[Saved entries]
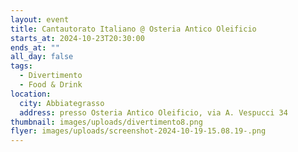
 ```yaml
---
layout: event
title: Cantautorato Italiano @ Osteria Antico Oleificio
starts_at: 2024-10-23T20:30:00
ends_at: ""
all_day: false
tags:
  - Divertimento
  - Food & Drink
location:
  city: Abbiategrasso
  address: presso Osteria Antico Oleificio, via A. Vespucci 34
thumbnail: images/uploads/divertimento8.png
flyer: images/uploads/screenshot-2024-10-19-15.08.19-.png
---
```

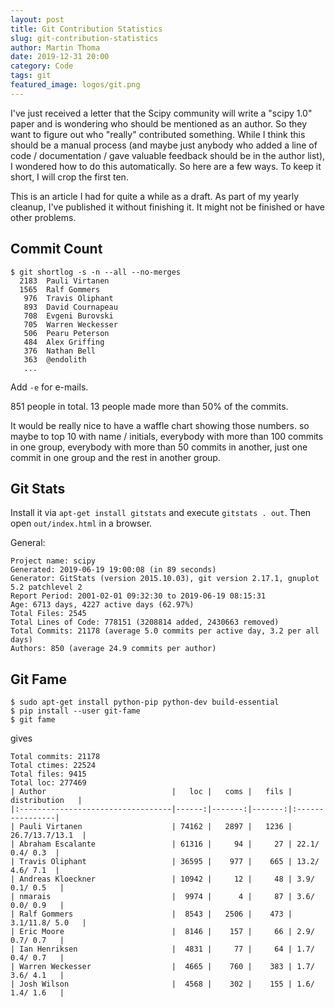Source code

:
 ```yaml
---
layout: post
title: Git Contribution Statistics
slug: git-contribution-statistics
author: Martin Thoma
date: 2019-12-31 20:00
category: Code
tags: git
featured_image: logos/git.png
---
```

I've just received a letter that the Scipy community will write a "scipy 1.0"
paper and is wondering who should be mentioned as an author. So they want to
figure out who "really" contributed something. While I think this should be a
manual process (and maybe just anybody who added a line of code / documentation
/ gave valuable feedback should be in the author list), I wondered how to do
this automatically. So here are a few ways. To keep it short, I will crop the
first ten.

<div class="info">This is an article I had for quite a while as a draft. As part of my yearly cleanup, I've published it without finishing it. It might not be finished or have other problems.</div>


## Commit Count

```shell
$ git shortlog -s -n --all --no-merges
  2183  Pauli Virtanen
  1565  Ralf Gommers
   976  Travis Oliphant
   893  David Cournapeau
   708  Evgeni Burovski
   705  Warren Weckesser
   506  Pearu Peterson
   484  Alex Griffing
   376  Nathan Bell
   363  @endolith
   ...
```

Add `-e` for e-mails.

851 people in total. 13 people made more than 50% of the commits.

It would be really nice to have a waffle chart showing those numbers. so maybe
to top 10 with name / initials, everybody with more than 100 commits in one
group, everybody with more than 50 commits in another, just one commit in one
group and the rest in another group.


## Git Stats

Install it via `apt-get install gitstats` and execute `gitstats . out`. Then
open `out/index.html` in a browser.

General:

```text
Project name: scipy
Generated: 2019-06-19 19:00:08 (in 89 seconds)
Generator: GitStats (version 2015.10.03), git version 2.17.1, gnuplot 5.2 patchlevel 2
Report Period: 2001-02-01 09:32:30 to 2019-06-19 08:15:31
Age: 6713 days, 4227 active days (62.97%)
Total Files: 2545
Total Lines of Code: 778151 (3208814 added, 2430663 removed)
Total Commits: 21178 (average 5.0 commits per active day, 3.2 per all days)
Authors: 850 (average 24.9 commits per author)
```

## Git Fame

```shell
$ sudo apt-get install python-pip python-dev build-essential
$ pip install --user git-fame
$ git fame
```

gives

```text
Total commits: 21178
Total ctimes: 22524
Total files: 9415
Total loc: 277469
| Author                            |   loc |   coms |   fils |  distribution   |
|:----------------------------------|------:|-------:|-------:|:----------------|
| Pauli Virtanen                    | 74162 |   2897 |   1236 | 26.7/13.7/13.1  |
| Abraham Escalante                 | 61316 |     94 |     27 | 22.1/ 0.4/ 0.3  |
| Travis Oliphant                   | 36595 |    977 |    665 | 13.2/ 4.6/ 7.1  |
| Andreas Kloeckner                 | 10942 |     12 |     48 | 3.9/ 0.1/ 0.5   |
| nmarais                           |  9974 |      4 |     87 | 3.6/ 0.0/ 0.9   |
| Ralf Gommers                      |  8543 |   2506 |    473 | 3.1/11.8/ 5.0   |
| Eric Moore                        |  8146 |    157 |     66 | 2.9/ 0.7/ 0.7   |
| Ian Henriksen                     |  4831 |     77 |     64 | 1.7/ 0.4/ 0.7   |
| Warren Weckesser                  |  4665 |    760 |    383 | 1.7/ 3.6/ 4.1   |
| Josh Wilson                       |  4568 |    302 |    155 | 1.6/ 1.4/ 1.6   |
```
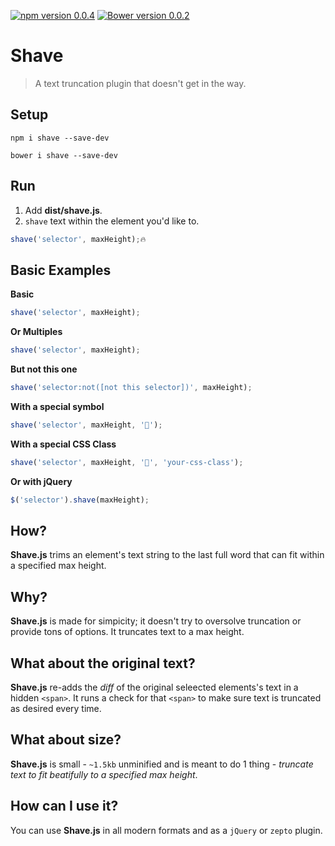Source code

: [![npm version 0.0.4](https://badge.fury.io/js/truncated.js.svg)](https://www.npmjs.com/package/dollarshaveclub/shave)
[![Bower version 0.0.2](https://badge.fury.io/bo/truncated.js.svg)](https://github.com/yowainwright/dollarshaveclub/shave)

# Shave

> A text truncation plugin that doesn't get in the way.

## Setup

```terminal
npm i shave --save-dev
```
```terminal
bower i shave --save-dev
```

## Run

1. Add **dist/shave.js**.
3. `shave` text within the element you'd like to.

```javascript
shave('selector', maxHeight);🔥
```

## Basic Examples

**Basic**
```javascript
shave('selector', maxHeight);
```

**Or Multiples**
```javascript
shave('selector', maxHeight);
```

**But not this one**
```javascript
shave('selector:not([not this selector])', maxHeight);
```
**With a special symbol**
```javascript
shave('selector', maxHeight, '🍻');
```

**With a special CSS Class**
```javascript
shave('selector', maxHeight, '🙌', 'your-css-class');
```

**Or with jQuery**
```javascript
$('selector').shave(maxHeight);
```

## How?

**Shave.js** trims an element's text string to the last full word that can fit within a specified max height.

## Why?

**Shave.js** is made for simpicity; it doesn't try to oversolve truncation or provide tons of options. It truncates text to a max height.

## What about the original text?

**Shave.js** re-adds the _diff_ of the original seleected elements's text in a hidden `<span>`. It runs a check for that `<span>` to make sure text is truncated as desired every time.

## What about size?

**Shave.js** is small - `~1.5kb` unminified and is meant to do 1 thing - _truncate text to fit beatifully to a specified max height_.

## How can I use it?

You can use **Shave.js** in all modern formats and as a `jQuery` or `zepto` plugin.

Task to carry out: Copy whichever lines above contain the string "specified".

Result below:
**Shave.js** trims an element's text string to the last full word that can fit within a specified max height.
**Shave.js** is small - `~1.5kb` unminified and is meant to do 1 thing - _truncate text to fit beatifully to a specified max height_.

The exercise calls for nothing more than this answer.